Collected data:
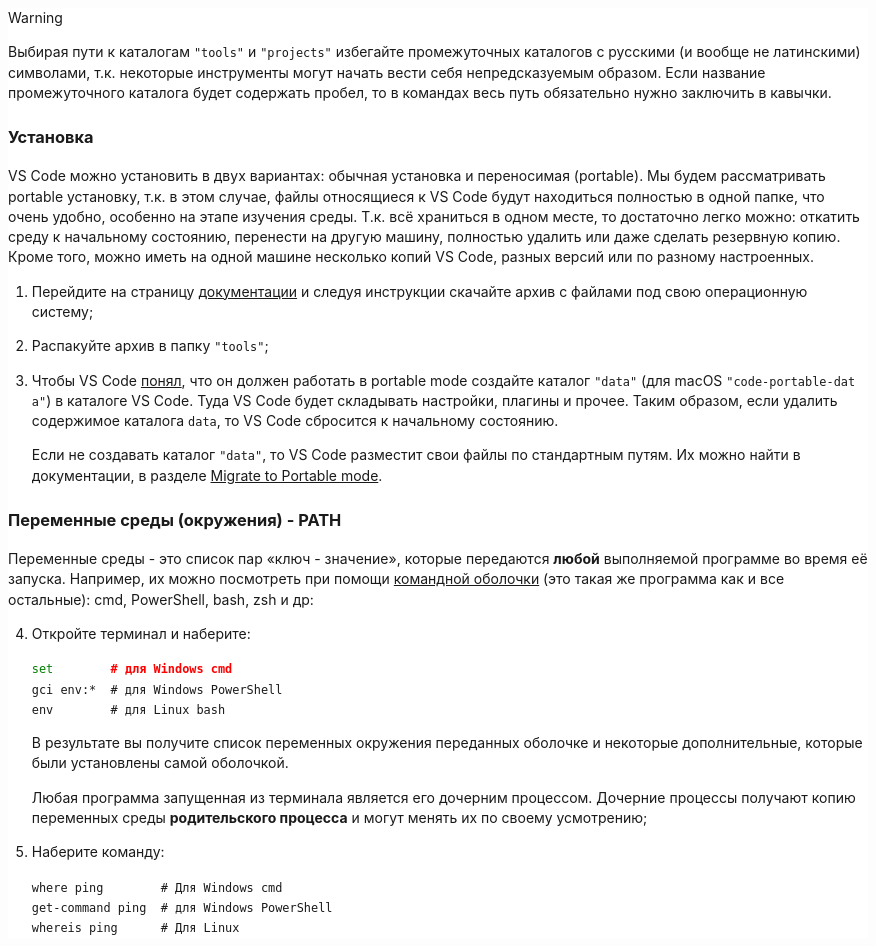 > [!WARNING]
>
> Выбирая пути к каталогам `"tools"` и `"projects"` избегайте промежуточных каталогов с русскими (и вообще не латинскими) символами, т.к. некоторые инструменты могут начать вести себя непредсказуемым образом.
> Если название промежуточного каталога будет содержать пробел, то в командах весь путь обязательно нужно заключить в кавычки.

### Установка

VS Code можно установить в двух вариантах: обычная установка и переносимая (portable). Мы будем рассматривать portable установку, т.к. в этом случае, файлы относящиеся к VS Code будут находиться полностью в одной папке, что очень удобно, особенно на этапе изучения среды. Т.к. всё храниться в одном месте, то достаточно легко можно: откатить среду к начальному состоянию, перенести на другую машину, полностью удалить или даже сделать резервную копию. Кроме того, можно иметь на одной машине несколько копий VS Code, разных версий или по разному настроенных.

1. Перейдите на страницу [документации](https://code.visualstudio.com/docs/editor/portable) и следуя инструкции скачайте архив с файлами под свою операционную систему;

2. Распакуйте архив в папку `"tools"`;

3. Чтобы VS Code [понял](https://code.visualstudio.com/docs/editor/portable#_enable-portable-mode), что он должен работать в portable mode создайте каталог `"data"` (для macOS `"code-portable-data"`) в каталоге VS Code. Туда VS Code будет складывать настройки, плагины и прочее. Таким образом, если удалить содержимое каталога `data`, то VS Code сбросится к начальному состоянию.

   Если не создавать каталог `"data"`, то VS Code разместит свои файлы по стандартным путям. Их можно найти в документации, в разделе [Migrate to Portable mode](https://code.visualstudio.com/docs/editor/portable#_migrate-to-portable-mode).

### Переменные среды (окружения) - PATH

Переменные среды - это список пар «ключ - значение», которые передаются **любой** выполняемой программе во время её запуска. Например, их можно посмотреть при помощи [командной оболочки](https://en.wikipedia.org/wiki/Comparison_of_command_shells) (это такая же программа как и все остальные): cmd, PowerShell, bash, zsh и др:

4. Откройте терминал и наберите:
   ```cmd
   set        # для Windows cmd
   gci env:*  # для Windows PowerShell
   env        # для Linux bash
   ```

   В результате вы получите список переменных окружения переданных оболочке и некоторые дополнительные, которые были установлены самой оболочкой.
   
   Любая программа запущенная из терминала является его дочерним процессом. Дочерние процессы получают копию переменных среды **родительского процесса** и могут менять их по своему усмотрению;
   
5. Наберите команду:

   ```cmd
   where ping        # Для Windows cmd
   get-command ping  # для Windows PowerShell
   whereis ping      # Для Linux
   ```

Task goal:
The answer should be an exact copy of the lines from the one containing "В результате вы" through the last line of the entries, both included.

Response for this exercise:
   В результате вы получите список переменных окружения переданных оболочке и некоторые дополнительные, которые были установлены самой оболочкой.
   
   Любая программа запущенная из терминала является его дочерним процессом. Дочерние процессы получают копию переменных среды **родительского процесса** и могут менять их по своему усмотрению;
   
5. Наберите команду:

   ```cmd
   where ping        # Для Windows cmd
   get-command ping  # для Windows PowerShell
   whereis ping      # Для Linux
   ```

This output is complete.